Save Our Schools believes that the Australian Education Amendment Bill (Gonski 2.0) should be put aside until the Commonwealth and State and Territory governments have negotiated a national agreement on school funding.
Gonski 2.0 has too many serious flaws to proceed with.
First, the cap on funding public schools to 20% of their Schooling Resource Standard (SRS) will reinforce the structural incoherence of funding responsibilities between the Commonwealth and State and Territory governments that was heavily criticised in the original report of the Gonski review of school funding. It means that the Commonwealth Government has abandoned taking on an increasing role in funding disadvantaged students, over 80% of whom attend public schools, as envisaged under Gonski 1.0.
Second, it provides funding certainty for private schools, but funding uncertainty for public schools. It fails to require State and Territory governments to increase funding per student adjusted for rising costs as a condition of Commonwealth funding.
This means that average government funding (Commonwealth and State/Territory government) for Catholic and Independent schools will be at their SRS or more in nearly every State. In contrast, average government funding for public schools will be significantly below their SRS in almost every State or Territory.
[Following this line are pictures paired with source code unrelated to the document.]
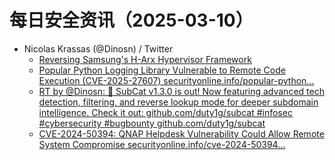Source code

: # 每日安全资讯（2025-03-10）

- Nicolas Krassas (@Dinosn) / Twitter
  - [Reversing Samsung's H-Arx Hypervisor Framework](https://x.com/Dinosn/status/1898717008931303523)
  - [Popular Python Logging Library Vulnerable to Remote Code Execution (CVE-2025-27607) securityonline.info/popular-python…](https://x.com/Dinosn/status/1898692583724871988)
  - [RT by @Dinosn: 🚀 SubCat v1.3.0 is out! Now featuring advanced tech detection, filtering, and reverse lookup mode for deeper subdomain intelligence. Check it out: github.com/duty1g/subcat #infosec #cybersecurity #bugbounty github.com/duty1g/subcat](https://x.com/duty_1g/status/1898655917966602704)
  - [CVE-2024-50394: QNAP Helpdesk Vulnerability Could Allow Remote System Compromise securityonline.info/cve-2024-50394…](https://x.com/Dinosn/status/1898571960025542756)
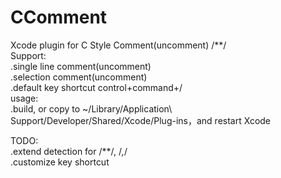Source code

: CComment
========

Xcode plugin for C Style Comment(uncomment) /**/
<br/>
Support:
<br/>
.single line comment(uncomment)
<br/>
.selection comment(uncomment)
<br/>
.default key shortcut control+command+/
<br/>
usage:
<br/>
.build, or copy to ~/Library/Application\ Support/Developer/Shared/Xcode/Plug-ins，and restart Xcode
<br/>

TODO:
<br/>
.extend detection for /**/, /*,*/
<br/>
.customize key shortcut
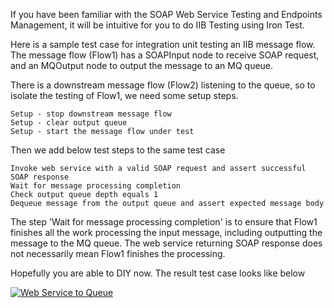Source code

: If you have been familiar with the SOAP Web Service Testing and Endpoints Management, it will be intuitive for you to do IIB Testing using Iron Test.

Here is a sample test case for integration unit testing an IIB message flow. The message flow (Flow1) has a SOAPInput node to receive SOAP request, and an MQOutput node to output the message to an MQ queue. 

There is a downstream message flow (Flow2) listening to the queue, so to isolate the testing of Flow1, we need some setup steps.

    Setup - stop downstream message flow
    Setup - clear output queue
    Setup - start the message flow under test
    
Then we add below test steps to the same test case

    Invoke web service with a valid SOAP request and assert successful SOAP response
    Wait for message processing completion
    Check output queue depth equals 1
    Dequeue message from the output queue and assert expected message body    

The step 'Wait for message processing completion' is to ensure that Flow1 finishes all the work processing the input message, including outputting the message to the MQ queue. The web service returning SOAP response does not necessarily mean Flow1 finishes the processing.

Hopefully you are able to DIY now. The result test case looks like below

[![Web Service to Queue](https://github.com/zheng-wang/irontest/blob/master/screenshots/iib/ws-to-queue.png)](https://github.com/zheng-wang/irontest/blob/master/screenshots/iib/ws-to-queue.png)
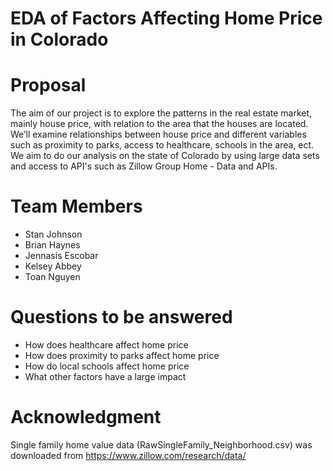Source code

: # EDA of Factors Affecting Home Price in Colorado


# Proposal
The aim of our project is to explore the patterns in the real estate market, mainly house price, with relation to the area that the houses are located. We’ll examine relationships between house price and different variables such as proximity to parks, access to healthcare, schools in the area, ect. We aim to do our analysis on the state of Colorado by using large data sets and access to API's such as Zillow Group Home - Data and APIs.


# Team Members
  * Stan Johnson
  * Brian Haynes
  * Jennasis Escobar
  * Kelsey Abbey
  * Toan Nguyen

# Questions to be answered
  * How does healthcare affect home price
  * How does proximity to parks affect home price
  * How do local schools affect home price
  * What other factors have a large impact




# Acknowledgment
Single family home value data (RawSingleFamily_Neighborhood.csv) was downloaded from https://www.zillow.com/research/data/
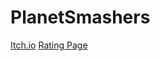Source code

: # PlanetSmashers

[Itch.io](https://guyingrey.itch.io/planet-smashers)
[Rating Page](https://itch.io/jam/discord-jam-2/rate/473611)
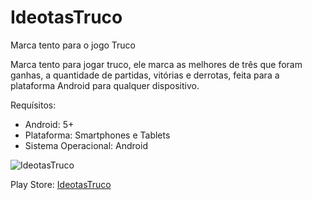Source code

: # IdeotasTruco
Marca tento para o jogo Truco

Marca tento para jogar truco, ele marca as melhores de três que foram ganhas, a quantidade de partidas, vitórias e derrotas, feita para a plataforma Android para qualquer dispositivo.

Requísitos:
- Android: 5+
- Plataforma: Smartphones e Tablets
- Sistema Operacional: Android

![IdeotasTruco](http://res.cloudinary.com/mahenrique94/image/upload/v1504183882/Screenshot_1504049864_pwwijp.png)

Play Store: [IdeotasTruco](https://play.google.com/store/apps/details?id=br.com.matheuscastiglioni.ideotastruco)
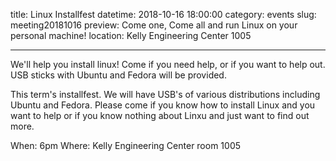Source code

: title: Linux Installfest
datetime: 2018-10-16 18:00:00
category: events
slug: meeting20181016
preview: Come one, Come all and run Linux on your personal machine!
location: Kelly Engineering Center 1005

---

We'll help you install linux! Come if you need help, or if you want to help out.
USB sticks with Ubuntu and Fedora will be provided.

This term's installfest. We will have USB's of various distributions including Ubuntu and Fedora. Please come if you know how to install Linux and you want to help or if you know nothing about Linxu and just want to find out more. 

When: 6pm
Where: Kelly Engineering Center room 1005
Progress toward the SRS for public schools will be largely left to the uncertainty of State and Territory government funding which has been cut for public schools in recent years. Nearly all State and Territory governments currently fund public schools significantly below 80% of their SRS. As a result, public schools are likely to remain under-resourced for the task they face in educating over 80% of disadvantaged students.
Third, while it reduces the most grotesque instances of over-funding of private schools, it will provide a huge increase in total over-funding of private schools, not less. This is because Commonwealth funding of private schools will be lifted to 80% of their SRS and many private schools are already funded at above 20% of their SRS by State and Territory governments.
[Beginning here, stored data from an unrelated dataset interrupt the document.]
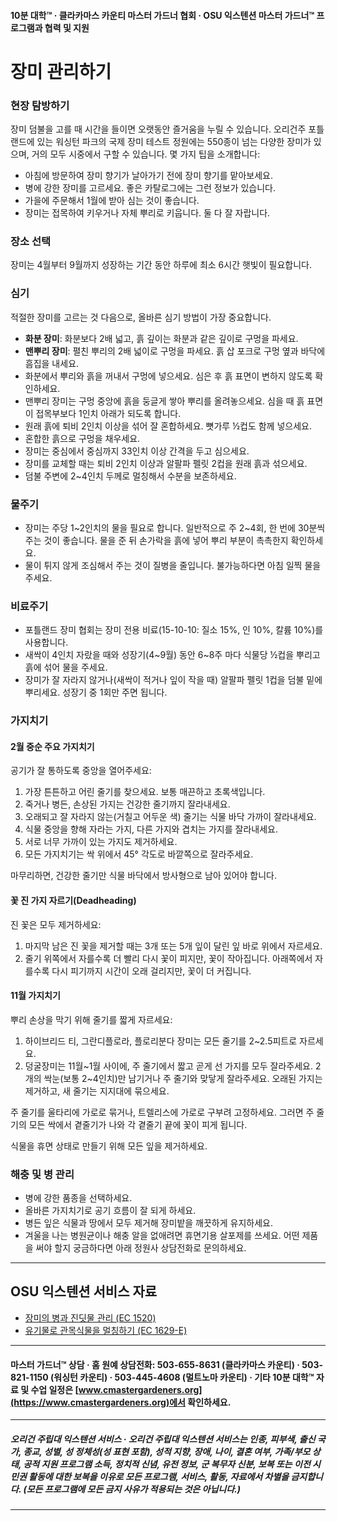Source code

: #### 10분 대학™ · 클라카마스 카운티 마스터 가드너 협회 · OSU 익스텐션 마스터 가드너™ 프로그램과 협력 및 지원

# 장미 관리하기

### 현장 탐방하기

장미 덤불을 고를 때 시간을 들이면 오랫동안 즐거움을 누릴 수 있습니다. 오리건주 포틀랜드에 있는 워싱턴 파크의 국제 장미 테스트 정원에는 550종이 넘는 다양한 장미가 있으며, 거의 모두 시중에서 구할 수 있습니다. 몇 가지 팁을 소개합니다:

- 아침에 방문하여 장미 향기가 날아가기 전에 장미 향기를 맡아보세요.
- 병에 강한 장미를 고르세요. 좋은 카탈로그에는 그런 정보가 있습니다.
- 가을에 주문해서 1월에 받아 심는 것이 좋습니다.
- 장미는 접목하여 키우거나 자체 뿌리로 키웁니다. 둘 다 잘 자랍니다.

### 장소 선택

장미는 4월부터 9월까지 성장하는 기간 동안 하루에 최소 6시간 햇빛이 필요합니다.

### 심기

적절한 장미를 고르는 것 다음으로, 올바른 심기 방법이 가장 중요합니다.

- **화분 장미**: 화분보다 2배 넓고, 흙 깊이는 화분과 같은 깊이로 구멍을 파세요.
- **맨뿌리 장미**: 펼친 뿌리의 2배 넓이로 구멍을 파세요. 흙 삽 포크로 구멍 옆과 바닥에 흠집을 내세요.
- 화분에서 뿌리와 흙을 꺼내서 구멍에 넣으세요. 심은 후 흙 표면이 변하지 않도록 확인하세요.
- 맨뿌리 장미는 구멍 중앙에 흙을 둥글게 쌓아 뿌리를 올려놓으세요. 심을 때 흙 표면이 접목부보다 1인치 아래가 되도록 합니다.
- 원래 흙에 퇴비 2인치 이상을 섞어 잘 혼합하세요. 뼛가루 ½컵도 함께 넣으세요.
- 혼합한 흙으로 구멍을 채우세요.
- 장미는 중심에서 중심까지 33인치 이상 간격을 두고 심으세요.
- 장미를 교체할 때는 퇴비 2인치 이상과 알팔파 펠릿 2컵을 원래 흙과 섞으세요.
- 덤불 주변에 2~4인치 두께로 멀칭해서 수분을 보존하세요.

### 물주기

- 장미는 주당 1~2인치의 물을 필요로 합니다. 일반적으로 주 2~4회, 한 번에 30분씩 주는 것이 좋습니다. 물을 준 뒤 손가락을 흙에 넣어 뿌리 부분이 촉촉한지 확인하세요.
- 물이 튀지 않게 조심해서 주는 것이 질병을 줄입니다. 불가능하다면 아침 일찍 물을 주세요.

### 비료주기

- 포틀랜드 장미 협회는 장미 전용 비료(15-10-10: 질소 15%, 인 10%, 칼륨 10%)를 사용합니다.
- 새싹이 4인치 자랐을 때와 성장기(4~9월) 동안 6~8주 마다 식물당 ½컵을 뿌리고 흙에 섞어 물을 주세요.
- 장미가 잘 자라지 않거나(새싹이 적거나 잎이 작을 때) 알팔파 펠릿 1컵을 덤불 밑에 뿌리세요. 성장기 중 1회만 주면 됩니다.

### 가지치기

#### 2월 중순 주요 가지치기

공기가 잘 통하도록 중앙을 열어주세요:

1. 가장 튼튼하고 어린 줄기를 찾으세요. 보통 매끈하고 초록색입니다.
2. 죽거나 병든, 손상된 가지는 건강한 줄기까지 잘라내세요.
3. 오래되고 잘 자라지 않는(거칠고 어두운 색) 줄기는 식물 바닥 가까이 잘라내세요.
4. 식물 중앙을 향해 자라는 가지, 다른 가지와 겹치는 가지를 잘라내세요.
5. 서로 너무 가까이 있는 가지도 제거하세요.
6. 모든 가지치기는 싹 위에서 45° 각도로 바깥쪽으로 잘라주세요.

마무리하면, 건강한 줄기만 식물 바닥에서 방사형으로 남아 있어야 합니다.

#### 꽃 진 가지 자르기(Deadheading)

진 꽃은 모두 제거하세요:

1. 마지막 남은 진 꽃을 제거할 때는 3개 또는 5개 잎이 달린 잎 바로 위에서 자르세요.
2. 줄기 위쪽에서 자를수록 더 빨리 다시 꽃이 피지만, 꽃이 작아집니다. 아래쪽에서 자를수록 다시 피기까지 시간이 오래 걸리지만, 꽃이 더 커집니다.

#### 11월 가지치기

뿌리 손상을 막기 위해 줄기를 짧게 자르세요:

1. 하이브리드 티, 그란디플로라, 플로리분다 장미는 모든 줄기를 2~2.5피트로 자르세요.
2. 덩굴장미는 11월~1월 사이에, 주 줄기에서 짧고 곧게 선 가지를 모두 잘라주세요. 2개의 싹눈(보통 2~4인치)만 남기거나 주 줄기와 맞닿게 잘라주세요. 오래된 가지는 제거하고, 새 줄기는 지지대에 묶으세요.

주 줄기를 울타리에 가로로 묶거나, 트렐리스에 가로로 구부려 고정하세요. 그러면 주 줄기의 모든 싹에서 곁줄기가 나와 각 곁줄기 끝에 꽃이 피게 됩니다.

식물을 휴면 상태로 만들기 위해 모든 잎을 제거하세요.

### 해충 및 병 관리

- 병에 강한 품종을 선택하세요.
- 올바른 가지치기로 공기 흐름이 잘 되게 하세요.
- 병든 잎은 식물과 땅에서 모두 제거해 장미밭을 깨끗하게 유지하세요.
- 겨울을 나는 병원균이나 해충 알을 없애려면 휴면기용 살포제를 쓰세요. 어떤 제품을 써야 할지 궁금하다면 아래 정원사 상담전화로 문의하세요.

---

## OSU 익스텐션 서비스 자료

- [장미의 병과 진딧물 관리 (EC 1520)](https://catalog.extension.oregonstate.edu/ec1520)
- [유기물로 관목식물을 멀칭하기 (EC 1629-E)](https://catalog.extension.oregonstate.edu/ec1629-e)

---

#### 마스터 가드너™ 상담 · 홈 원예 상담전화: 503-655-8631 (클라카마스 카운티) · 503-821-1150 (워싱턴 카운티) · 503-445-4608 (멀트노마 카운티) · 기타 10분 대학™ 자료 및 수업 일정은 [www.cmastergardeners.org](https://www.cmastergardeners.org)에서 확인하세요.

---

##### 오리건 주립대 익스텐션 서비스 · 오리건 주립대 익스텐션 서비스는 인종, 피부색, 출신 국가, 종교, 성별, 성 정체성(성 표현 포함), 성적 지향, 장애, 나이, 결혼 여부, 가족/부모 상태, 공적 지원 프로그램 소득, 정치적 신념, 유전 정보, 군 복무자 신분, 보복 또는 이전 시민권 활동에 대한 보복을 이유로 모든 프로그램, 서비스, 활동, 자료에서 차별을 금지합니다. (모든 프로그램에 모든 금지 사유가 적용되는 것은 아닙니다.)
---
As a reusult, the percentage of Independent schools funded above their SRS will increase from 17% to 65%. Many private schools in all States and Territories will have their total government funding increased to over their SRS. Many that are already over-funded with have their over-funding increased and many others will remain over-funded despite cuts or slower increases in their funding.
In addition to these flaws, the indexation arrangements will likely result in schools not being adequately funded to meet rising wages and other costs over the long term.
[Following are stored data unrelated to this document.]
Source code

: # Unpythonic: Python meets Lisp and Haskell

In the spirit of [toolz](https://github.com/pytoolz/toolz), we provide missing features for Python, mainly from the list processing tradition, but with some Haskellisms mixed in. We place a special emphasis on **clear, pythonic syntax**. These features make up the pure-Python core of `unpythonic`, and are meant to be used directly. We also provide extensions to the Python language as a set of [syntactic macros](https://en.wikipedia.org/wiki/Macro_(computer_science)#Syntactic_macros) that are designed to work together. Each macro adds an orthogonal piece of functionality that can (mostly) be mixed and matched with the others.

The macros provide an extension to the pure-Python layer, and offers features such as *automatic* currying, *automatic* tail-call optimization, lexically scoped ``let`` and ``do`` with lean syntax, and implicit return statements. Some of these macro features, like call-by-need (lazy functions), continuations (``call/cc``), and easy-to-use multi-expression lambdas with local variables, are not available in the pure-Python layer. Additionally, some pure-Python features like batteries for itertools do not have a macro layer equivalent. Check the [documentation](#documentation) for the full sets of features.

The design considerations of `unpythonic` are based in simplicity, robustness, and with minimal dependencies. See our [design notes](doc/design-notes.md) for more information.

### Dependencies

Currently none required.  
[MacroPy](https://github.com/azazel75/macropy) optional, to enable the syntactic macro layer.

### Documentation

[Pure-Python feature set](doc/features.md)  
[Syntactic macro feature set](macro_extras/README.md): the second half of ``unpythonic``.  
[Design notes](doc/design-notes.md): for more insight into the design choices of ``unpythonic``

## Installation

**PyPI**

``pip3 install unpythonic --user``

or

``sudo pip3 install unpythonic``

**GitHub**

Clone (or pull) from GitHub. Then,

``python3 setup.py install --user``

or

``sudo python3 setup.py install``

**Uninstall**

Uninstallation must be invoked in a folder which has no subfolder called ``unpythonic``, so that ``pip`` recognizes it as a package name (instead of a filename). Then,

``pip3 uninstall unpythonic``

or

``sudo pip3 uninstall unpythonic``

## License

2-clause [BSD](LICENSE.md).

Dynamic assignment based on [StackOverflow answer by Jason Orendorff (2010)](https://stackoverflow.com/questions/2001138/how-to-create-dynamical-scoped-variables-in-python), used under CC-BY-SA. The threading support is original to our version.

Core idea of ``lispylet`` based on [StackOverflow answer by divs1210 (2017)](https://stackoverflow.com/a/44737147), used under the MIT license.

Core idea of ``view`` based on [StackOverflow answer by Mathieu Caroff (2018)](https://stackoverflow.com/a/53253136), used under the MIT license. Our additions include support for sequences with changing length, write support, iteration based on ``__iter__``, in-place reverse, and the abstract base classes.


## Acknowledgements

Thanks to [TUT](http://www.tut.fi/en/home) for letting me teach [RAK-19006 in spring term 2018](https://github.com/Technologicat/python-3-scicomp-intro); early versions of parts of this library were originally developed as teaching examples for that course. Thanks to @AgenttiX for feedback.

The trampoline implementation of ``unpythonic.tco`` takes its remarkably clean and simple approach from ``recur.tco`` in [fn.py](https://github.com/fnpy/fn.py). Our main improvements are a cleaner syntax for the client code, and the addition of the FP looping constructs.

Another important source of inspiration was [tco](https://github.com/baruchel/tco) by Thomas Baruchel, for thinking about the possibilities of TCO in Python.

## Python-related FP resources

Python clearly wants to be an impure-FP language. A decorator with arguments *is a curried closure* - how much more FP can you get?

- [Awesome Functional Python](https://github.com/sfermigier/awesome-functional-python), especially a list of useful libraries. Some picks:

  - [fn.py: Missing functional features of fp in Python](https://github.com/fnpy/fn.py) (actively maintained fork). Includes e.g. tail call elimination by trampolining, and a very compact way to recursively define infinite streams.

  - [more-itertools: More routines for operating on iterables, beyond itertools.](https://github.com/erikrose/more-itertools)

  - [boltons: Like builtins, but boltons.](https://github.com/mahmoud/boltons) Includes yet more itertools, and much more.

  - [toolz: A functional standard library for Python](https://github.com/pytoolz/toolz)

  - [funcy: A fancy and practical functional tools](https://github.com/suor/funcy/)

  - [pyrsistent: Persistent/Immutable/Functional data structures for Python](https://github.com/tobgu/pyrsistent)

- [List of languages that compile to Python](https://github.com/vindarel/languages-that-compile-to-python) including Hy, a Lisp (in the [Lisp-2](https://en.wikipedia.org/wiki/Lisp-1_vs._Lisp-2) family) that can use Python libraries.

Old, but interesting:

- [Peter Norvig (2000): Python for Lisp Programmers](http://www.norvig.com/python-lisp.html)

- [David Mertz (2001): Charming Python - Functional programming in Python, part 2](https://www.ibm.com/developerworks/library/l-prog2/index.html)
The Commonwealth and State and Territory governments should negotiate a Gonski PLUS national school funding plan that delivers the large funding increase needed by disadvantaged students and creates a national funding system to ensure equity in funding for all students, across all schools and all systems. It could be funded by eliminating all over-funding of private schools.
At the very least, the 20% cap on Commonwealth funding for public schools proposed by Gonski 2.0 should be rejected and the current legislative requirement for the Commonwealth to increase funding for schools resourced below their SRS by at least 4.7% per year until they reach their SRS should be retained. Additionally, the Commonwealth Government should require State and Territory governments to increase their inflation-adjusted per student funding for public schools as a condition of Commonwealth funding.
Save Our Schools supports the announced review on how school funding can be better used to improve student achievement and school performance. However, it believes the terms of reference should be extended to assessing whether the funding increase announced by the Government is sufficient to address the outstanding needs of students.